● **What this task involves**
Could you return every record below exactly as it is written?

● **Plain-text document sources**
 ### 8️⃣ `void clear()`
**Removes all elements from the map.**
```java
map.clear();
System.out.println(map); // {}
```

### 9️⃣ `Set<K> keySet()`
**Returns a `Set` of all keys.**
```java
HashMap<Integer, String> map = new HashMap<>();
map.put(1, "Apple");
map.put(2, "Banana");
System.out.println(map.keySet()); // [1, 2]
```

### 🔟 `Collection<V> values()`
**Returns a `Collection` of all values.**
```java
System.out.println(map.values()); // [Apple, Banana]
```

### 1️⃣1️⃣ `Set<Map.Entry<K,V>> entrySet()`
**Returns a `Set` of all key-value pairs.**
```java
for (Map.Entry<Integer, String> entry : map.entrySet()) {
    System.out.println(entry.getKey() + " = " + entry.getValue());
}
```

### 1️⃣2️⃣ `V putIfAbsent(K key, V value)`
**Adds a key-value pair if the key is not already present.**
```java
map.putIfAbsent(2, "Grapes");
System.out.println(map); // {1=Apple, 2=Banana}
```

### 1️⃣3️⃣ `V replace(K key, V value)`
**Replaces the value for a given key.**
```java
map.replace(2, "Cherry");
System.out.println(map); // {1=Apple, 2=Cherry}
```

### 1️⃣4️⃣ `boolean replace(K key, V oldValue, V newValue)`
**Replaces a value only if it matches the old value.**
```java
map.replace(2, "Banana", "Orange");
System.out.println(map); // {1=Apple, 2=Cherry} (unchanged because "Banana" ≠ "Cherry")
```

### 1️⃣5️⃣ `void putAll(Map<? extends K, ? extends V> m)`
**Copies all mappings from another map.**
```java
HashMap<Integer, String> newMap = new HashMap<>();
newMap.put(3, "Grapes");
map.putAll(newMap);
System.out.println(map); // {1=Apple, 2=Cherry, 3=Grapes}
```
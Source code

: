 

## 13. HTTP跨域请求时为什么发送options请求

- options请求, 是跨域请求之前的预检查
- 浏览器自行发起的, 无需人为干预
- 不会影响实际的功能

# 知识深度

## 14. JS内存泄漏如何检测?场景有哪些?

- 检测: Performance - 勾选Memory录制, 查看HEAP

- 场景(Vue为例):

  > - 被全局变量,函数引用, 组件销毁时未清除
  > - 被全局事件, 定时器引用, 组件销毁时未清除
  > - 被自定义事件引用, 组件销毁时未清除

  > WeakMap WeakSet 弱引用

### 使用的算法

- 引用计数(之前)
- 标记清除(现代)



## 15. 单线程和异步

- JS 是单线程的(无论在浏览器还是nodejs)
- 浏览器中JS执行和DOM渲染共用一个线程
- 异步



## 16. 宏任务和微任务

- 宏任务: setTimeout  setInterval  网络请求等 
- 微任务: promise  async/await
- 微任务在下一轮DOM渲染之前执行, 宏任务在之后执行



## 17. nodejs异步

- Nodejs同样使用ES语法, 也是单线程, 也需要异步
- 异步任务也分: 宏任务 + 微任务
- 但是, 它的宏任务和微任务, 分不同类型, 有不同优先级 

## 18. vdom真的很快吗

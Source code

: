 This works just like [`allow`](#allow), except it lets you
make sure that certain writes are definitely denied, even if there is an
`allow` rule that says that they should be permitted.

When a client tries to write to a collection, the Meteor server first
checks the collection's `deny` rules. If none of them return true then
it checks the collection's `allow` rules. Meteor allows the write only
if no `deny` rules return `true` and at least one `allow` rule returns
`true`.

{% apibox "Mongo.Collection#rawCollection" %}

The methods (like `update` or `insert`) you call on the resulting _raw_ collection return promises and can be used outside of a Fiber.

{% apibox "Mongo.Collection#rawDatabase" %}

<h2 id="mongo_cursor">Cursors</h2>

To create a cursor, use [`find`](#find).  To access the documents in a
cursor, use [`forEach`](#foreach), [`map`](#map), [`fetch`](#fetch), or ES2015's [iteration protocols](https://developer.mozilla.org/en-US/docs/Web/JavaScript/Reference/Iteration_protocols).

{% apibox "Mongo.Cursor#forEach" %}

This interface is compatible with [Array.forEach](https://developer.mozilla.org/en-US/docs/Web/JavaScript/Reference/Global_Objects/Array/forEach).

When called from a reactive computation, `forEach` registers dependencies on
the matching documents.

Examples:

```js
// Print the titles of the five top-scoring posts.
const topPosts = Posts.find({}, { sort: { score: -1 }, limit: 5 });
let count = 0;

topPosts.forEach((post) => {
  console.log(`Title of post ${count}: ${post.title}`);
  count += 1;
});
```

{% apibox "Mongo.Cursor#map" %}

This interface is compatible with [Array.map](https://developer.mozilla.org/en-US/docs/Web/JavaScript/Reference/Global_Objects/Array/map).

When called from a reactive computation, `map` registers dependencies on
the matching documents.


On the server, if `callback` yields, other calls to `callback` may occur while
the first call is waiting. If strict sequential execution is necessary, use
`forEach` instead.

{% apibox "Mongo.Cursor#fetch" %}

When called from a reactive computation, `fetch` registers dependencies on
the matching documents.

● **Solved exercise**
 ### 8️⃣ `void clear()`
**Removes all elements from the map.**
```java
map.clear();
System.out.println(map); // {}
```

### 9️⃣ `Set<K> keySet()`
**Returns a `Set` of all keys.**
```java
HashMap<Integer, String> map = new HashMap<>();
map.put(1, "Apple");
map.put(2, "Banana");
System.out.println(map.keySet()); // [1, 2]
```

### 🔟 `Collection<V> values()`
**Returns a `Collection` of all values.**
```java
System.out.println(map.values()); // [Apple, Banana]
```

### 1️⃣1️⃣ `Set<Map.Entry<K,V>> entrySet()`
**Returns a `Set` of all key-value pairs.**
```java
for (Map.Entry<Integer, String> entry : map.entrySet()) {
    System.out.println(entry.getKey() + " = " + entry.getValue());
}
```

### 1️⃣2️⃣ `V putIfAbsent(K key, V value)`
**Adds a key-value pair if the key is not already present.**
```java
map.putIfAbsent(2, "Grapes");
System.out.println(map); // {1=Apple, 2=Banana}
```

### 1️⃣3️⃣ `V replace(K key, V value)`
**Replaces the value for a given key.**
```java
map.replace(2, "Cherry");
System.out.println(map); // {1=Apple, 2=Cherry}
```

### 1️⃣4️⃣ `boolean replace(K key, V oldValue, V newValue)`
**Replaces a value only if it matches the old value.**
```java
map.replace(2, "Banana", "Orange");
System.out.println(map); // {1=Apple, 2=Cherry} (unchanged because "Banana" ≠ "Cherry")
```

### 1️⃣5️⃣ `void putAll(Map<? extends K, ? extends V> m)`
**Copies all mappings from another map.**
```java
HashMap<Integer, String> newMap = new HashMap<>();
newMap.put(3, "Grapes");
map.putAll(newMap);
System.out.println(map); // {1=Apple, 2=Cherry, 3=Grapes}
```
Source code

: 

## 13. HTTP跨域请求时为什么发送options请求

- options请求, 是跨域请求之前的预检查
- 浏览器自行发起的, 无需人为干预
- 不会影响实际的功能

# 知识深度

## 14. JS内存泄漏如何检测?场景有哪些?

- 检测: Performance - 勾选Memory录制, 查看HEAP

- 场景(Vue为例):

  > - 被全局变量,函数引用, 组件销毁时未清除
  > - 被全局事件, 定时器引用, 组件销毁时未清除
  > - 被自定义事件引用, 组件销毁时未清除

  > WeakMap WeakSet 弱引用

### 使用的算法

- 引用计数(之前)
- 标记清除(现代)



## 15. 单线程和异步

- JS 是单线程的(无论在浏览器还是nodejs)
- 浏览器中JS执行和DOM渲染共用一个线程
- 异步



## 16. 宏任务和微任务

- 宏任务: setTimeout  setInterval  网络请求等 
- 微任务: promise  async/await
- 微任务在下一轮DOM渲染之前执行, 宏任务在之后执行



## 17. nodejs异步

- Nodejs同样使用ES语法, 也是单线程, 也需要异步
- 异步任务也分: 宏任务 + 微任务
- 但是, 它的宏任务和微任务, 分不同类型, 有不同优先级 

## 18. vdom真的很快吗

Source code

: This works just like [`allow`](#allow), except it lets you
make sure that certain writes are definitely denied, even if there is an
`allow` rule that says that they should be permitted.

When a client tries to write to a collection, the Meteor server first
checks the collection's `deny` rules. If none of them return true then
it checks the collection's `allow` rules. Meteor allows the write only
if no `deny` rules return `true` and at least one `allow` rule returns
`true`.

{% apibox "Mongo.Collection#rawCollection" %}

The methods (like `update` or `insert`) you call on the resulting _raw_ collection return promises and can be used outside of a Fiber.

{% apibox "Mongo.Collection#rawDatabase" %}

<h2 id="mongo_cursor">Cursors</h2>

To create a cursor, use [`find`](#find).  To access the documents in a
cursor, use [`forEach`](#foreach), [`map`](#map), [`fetch`](#fetch), or ES2015's [iteration protocols](https://developer.mozilla.org/en-US/docs/Web/JavaScript/Reference/Iteration_protocols).

{% apibox "Mongo.Cursor#forEach" %}

This interface is compatible with [Array.forEach](https://developer.mozilla.org/en-US/docs/Web/JavaScript/Reference/Global_Objects/Array/forEach).

When called from a reactive computation, `forEach` registers dependencies on
the matching documents.

Examples:

```js
// Print the titles of the five top-scoring posts.
const topPosts = Posts.find({}, { sort: { score: -1 }, limit: 5 });
let count = 0;

topPosts.forEach((post) => {
  console.log(`Title of post ${count}: ${post.title}`);
  count += 1;
});
```

{% apibox "Mongo.Cursor#map" %}

This interface is compatible with [Array.map](https://developer.mozilla.org/en-US/docs/Web/JavaScript/Reference/Global_Objects/Array/map).

When called from a reactive computation, `map` registers dependencies on
the matching documents.


On the server, if `callback` yields, other calls to `callback` may occur while
the first call is waiting. If strict sequential execution is necessary, use
`forEach` instead.

{% apibox "Mongo.Cursor#fetch" %}

When called from a reactive computation, `fetch` registers dependencies on
the matching documents.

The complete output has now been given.